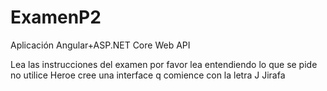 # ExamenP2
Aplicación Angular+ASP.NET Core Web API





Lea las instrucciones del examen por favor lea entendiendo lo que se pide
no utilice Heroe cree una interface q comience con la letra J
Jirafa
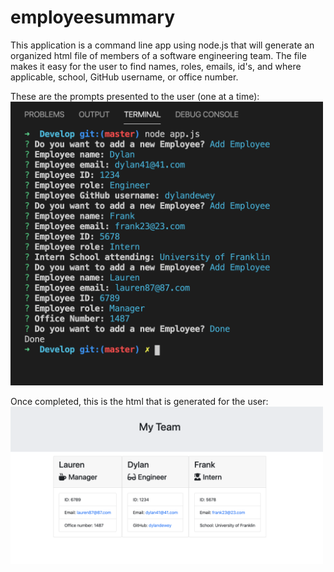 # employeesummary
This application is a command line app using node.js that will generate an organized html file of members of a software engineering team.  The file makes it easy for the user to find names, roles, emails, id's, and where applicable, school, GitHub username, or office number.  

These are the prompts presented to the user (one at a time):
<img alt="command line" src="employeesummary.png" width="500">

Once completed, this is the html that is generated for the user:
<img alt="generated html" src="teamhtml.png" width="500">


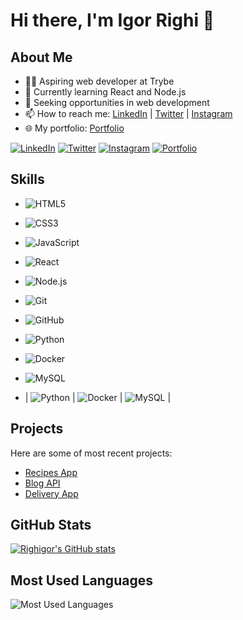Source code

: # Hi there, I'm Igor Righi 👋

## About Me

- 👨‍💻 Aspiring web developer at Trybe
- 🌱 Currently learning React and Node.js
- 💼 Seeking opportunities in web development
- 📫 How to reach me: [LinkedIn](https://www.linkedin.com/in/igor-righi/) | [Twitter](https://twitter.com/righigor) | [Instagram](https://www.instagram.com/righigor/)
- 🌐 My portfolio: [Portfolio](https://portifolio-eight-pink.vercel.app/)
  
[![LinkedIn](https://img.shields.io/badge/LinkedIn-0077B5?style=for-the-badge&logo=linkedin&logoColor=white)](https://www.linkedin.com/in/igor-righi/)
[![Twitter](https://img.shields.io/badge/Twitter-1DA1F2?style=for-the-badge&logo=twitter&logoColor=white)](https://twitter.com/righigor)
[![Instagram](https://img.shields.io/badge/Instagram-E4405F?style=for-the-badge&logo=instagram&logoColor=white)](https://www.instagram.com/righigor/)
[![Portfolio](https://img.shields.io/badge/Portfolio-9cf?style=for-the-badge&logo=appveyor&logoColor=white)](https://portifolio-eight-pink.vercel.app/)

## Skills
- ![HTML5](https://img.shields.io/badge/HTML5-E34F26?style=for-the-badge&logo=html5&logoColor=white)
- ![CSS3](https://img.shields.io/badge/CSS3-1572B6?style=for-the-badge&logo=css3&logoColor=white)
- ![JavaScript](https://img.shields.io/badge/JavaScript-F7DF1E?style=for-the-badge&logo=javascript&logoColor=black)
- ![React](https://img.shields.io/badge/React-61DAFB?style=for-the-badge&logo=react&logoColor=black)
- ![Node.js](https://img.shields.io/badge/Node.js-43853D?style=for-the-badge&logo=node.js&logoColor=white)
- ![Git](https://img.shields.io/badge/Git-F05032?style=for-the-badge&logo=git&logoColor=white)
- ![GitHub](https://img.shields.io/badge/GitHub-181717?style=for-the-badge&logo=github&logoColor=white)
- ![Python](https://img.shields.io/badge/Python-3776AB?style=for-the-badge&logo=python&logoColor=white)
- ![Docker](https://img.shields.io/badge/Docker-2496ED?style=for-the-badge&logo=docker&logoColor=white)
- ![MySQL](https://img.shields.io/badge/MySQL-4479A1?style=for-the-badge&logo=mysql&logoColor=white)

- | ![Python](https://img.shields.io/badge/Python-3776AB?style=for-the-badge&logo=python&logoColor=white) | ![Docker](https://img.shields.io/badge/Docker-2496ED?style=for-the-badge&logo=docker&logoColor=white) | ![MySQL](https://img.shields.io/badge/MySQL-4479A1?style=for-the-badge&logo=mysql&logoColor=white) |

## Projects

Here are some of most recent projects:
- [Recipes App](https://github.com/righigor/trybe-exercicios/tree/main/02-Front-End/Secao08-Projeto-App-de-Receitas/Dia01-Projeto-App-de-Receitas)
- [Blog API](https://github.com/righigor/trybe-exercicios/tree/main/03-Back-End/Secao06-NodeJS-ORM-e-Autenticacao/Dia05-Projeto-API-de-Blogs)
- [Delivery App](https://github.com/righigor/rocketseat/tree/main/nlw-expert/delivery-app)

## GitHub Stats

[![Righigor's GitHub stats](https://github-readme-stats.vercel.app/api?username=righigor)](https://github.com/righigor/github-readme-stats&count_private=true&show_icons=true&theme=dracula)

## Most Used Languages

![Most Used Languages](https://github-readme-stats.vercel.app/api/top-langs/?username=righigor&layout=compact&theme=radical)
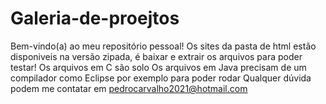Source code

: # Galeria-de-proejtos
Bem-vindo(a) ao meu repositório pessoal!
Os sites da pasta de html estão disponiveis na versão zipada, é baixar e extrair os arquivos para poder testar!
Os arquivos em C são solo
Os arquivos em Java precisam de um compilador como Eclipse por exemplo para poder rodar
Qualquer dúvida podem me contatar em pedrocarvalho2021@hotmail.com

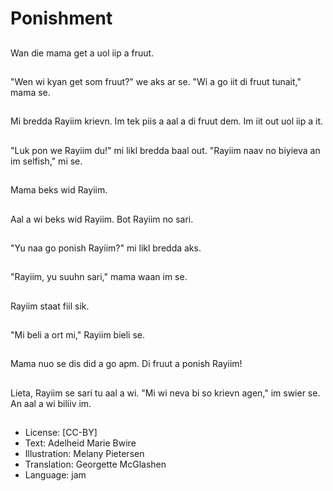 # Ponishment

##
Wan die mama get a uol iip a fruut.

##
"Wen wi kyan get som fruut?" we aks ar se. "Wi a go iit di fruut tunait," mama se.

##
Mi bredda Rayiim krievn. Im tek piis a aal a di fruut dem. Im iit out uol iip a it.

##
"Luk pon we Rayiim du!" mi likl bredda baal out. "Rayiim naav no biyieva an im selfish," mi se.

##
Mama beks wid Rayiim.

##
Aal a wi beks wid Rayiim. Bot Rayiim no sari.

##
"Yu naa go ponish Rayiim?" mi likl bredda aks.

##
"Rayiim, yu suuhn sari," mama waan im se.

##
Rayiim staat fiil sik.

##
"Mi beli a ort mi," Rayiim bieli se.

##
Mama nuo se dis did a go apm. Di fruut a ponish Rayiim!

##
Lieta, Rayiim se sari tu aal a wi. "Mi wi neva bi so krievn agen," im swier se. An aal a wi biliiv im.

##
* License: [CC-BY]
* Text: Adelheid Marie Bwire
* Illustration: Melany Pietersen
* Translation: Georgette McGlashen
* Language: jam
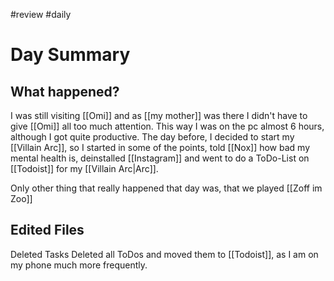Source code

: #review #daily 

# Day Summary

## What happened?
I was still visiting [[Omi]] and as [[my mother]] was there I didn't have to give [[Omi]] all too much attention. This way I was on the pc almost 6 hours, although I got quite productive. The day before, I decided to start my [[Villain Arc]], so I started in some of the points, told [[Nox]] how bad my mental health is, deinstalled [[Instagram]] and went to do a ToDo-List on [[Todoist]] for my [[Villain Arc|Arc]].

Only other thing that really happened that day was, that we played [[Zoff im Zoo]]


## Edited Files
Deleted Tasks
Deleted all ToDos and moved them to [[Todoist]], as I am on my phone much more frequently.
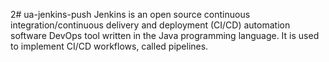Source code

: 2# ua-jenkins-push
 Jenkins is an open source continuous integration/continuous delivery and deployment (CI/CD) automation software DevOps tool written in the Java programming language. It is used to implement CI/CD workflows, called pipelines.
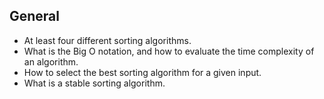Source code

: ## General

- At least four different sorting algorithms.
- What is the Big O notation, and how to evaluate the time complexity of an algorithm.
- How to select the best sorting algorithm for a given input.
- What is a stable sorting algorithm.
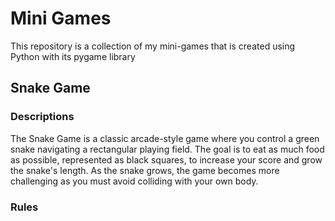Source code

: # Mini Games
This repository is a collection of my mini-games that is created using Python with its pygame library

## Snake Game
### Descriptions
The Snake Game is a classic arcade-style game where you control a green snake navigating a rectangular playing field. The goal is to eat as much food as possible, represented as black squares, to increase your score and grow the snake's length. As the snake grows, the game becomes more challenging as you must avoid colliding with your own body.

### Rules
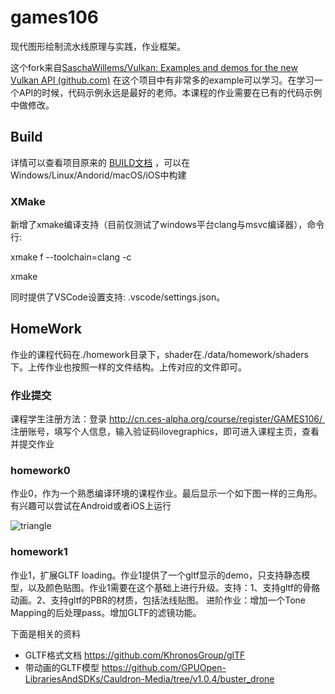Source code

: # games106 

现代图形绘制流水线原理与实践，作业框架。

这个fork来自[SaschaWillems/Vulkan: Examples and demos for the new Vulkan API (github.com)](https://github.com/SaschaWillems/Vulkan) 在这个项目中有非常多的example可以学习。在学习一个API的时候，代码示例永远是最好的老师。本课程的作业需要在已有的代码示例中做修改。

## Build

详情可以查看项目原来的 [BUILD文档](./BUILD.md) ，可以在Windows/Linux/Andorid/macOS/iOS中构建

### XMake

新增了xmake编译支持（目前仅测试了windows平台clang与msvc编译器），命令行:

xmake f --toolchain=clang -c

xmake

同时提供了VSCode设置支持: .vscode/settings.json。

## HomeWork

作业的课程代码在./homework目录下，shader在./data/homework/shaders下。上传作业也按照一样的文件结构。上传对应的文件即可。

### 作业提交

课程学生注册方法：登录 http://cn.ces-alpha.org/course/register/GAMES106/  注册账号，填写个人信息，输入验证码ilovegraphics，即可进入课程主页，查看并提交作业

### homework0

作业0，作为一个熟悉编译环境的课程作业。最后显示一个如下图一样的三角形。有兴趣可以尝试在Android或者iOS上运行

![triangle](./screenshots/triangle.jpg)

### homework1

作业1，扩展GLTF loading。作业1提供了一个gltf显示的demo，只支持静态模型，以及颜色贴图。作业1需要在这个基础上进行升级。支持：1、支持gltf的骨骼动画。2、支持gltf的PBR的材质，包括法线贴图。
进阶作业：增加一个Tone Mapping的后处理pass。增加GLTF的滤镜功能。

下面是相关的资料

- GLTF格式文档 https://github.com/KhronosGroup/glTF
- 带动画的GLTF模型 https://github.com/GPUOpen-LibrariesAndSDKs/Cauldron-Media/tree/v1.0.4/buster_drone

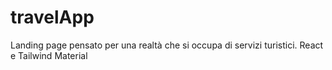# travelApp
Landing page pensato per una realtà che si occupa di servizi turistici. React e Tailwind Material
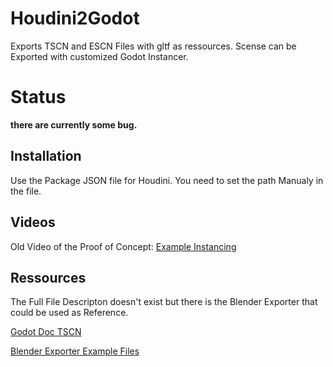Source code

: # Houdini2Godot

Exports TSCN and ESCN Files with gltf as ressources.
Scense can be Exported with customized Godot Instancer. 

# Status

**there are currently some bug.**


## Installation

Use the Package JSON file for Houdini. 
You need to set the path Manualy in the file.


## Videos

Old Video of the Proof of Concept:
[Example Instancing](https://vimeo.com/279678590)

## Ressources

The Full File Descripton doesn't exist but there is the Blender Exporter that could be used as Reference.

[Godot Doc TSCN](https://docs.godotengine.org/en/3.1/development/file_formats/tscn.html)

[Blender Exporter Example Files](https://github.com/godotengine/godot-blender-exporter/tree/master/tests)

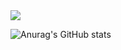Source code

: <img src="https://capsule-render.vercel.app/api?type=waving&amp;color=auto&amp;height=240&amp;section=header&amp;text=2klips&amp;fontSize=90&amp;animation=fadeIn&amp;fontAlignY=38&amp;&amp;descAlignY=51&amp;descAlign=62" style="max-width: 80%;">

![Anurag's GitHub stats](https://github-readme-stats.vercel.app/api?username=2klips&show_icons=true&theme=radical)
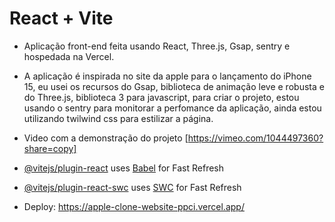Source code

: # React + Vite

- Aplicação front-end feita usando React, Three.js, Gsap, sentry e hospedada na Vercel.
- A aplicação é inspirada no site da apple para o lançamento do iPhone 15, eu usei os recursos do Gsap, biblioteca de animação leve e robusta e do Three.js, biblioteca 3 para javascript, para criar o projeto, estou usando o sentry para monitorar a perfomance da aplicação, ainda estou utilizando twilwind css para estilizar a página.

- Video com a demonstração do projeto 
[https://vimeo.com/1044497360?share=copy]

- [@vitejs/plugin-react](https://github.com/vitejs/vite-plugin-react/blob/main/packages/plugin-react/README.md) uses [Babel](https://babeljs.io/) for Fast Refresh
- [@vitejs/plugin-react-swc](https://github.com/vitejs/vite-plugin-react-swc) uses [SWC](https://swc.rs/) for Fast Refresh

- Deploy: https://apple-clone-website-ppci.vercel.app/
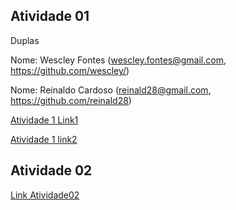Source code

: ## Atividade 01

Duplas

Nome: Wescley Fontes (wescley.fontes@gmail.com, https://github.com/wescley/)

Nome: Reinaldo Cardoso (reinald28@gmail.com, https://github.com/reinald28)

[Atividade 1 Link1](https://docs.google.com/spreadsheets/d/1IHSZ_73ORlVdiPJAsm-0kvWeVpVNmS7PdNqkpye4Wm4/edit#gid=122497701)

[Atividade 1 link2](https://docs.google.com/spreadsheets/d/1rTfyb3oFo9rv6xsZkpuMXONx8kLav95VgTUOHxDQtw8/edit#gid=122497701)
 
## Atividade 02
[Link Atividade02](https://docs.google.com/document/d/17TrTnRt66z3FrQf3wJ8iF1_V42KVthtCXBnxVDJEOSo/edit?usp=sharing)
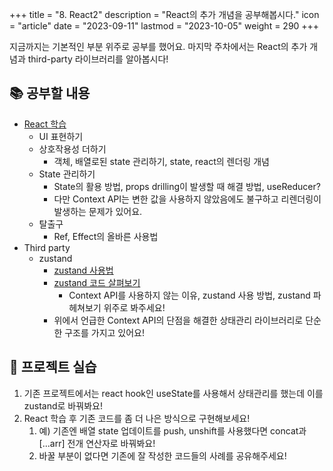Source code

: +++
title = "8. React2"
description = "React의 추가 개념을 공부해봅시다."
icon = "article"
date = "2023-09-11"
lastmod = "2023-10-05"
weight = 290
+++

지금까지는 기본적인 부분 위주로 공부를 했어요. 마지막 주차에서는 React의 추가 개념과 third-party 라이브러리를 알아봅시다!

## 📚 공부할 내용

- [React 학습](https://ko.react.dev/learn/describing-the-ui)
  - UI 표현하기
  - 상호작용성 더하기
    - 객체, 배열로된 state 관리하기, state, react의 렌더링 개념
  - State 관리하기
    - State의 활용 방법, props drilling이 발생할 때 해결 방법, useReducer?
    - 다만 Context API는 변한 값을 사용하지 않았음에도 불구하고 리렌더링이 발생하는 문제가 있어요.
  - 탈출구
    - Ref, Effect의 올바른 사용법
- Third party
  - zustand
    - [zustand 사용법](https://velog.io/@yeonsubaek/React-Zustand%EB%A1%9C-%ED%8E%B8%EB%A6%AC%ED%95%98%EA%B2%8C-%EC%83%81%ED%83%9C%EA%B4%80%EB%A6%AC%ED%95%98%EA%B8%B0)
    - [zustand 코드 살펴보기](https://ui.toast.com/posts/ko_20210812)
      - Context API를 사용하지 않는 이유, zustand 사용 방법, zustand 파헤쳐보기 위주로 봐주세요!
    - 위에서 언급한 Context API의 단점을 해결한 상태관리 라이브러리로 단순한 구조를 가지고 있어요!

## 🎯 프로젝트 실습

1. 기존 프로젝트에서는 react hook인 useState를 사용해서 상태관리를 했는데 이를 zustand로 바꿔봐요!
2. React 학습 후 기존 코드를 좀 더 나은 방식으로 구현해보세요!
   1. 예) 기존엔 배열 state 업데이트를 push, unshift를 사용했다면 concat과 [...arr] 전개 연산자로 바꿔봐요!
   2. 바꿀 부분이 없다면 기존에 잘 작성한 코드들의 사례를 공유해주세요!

────────────────────────────────────────

=== PROBLEM ===
Reproduce every line from the entries that holds the word "true".

=== RESPONSE FOR THIS EXERCISE ===
[![Righigor's GitHub stats](https://github-readme-stats.vercel.app/api?username=righigor)](https://github.com/righigor/github-readme-stats&count_private=true&show_icons=true&theme=dracula)
![Anurag's GitHub stats](https://github-readme-stats.vercel.app/api?username=2klips&show_icons=true&theme=radical)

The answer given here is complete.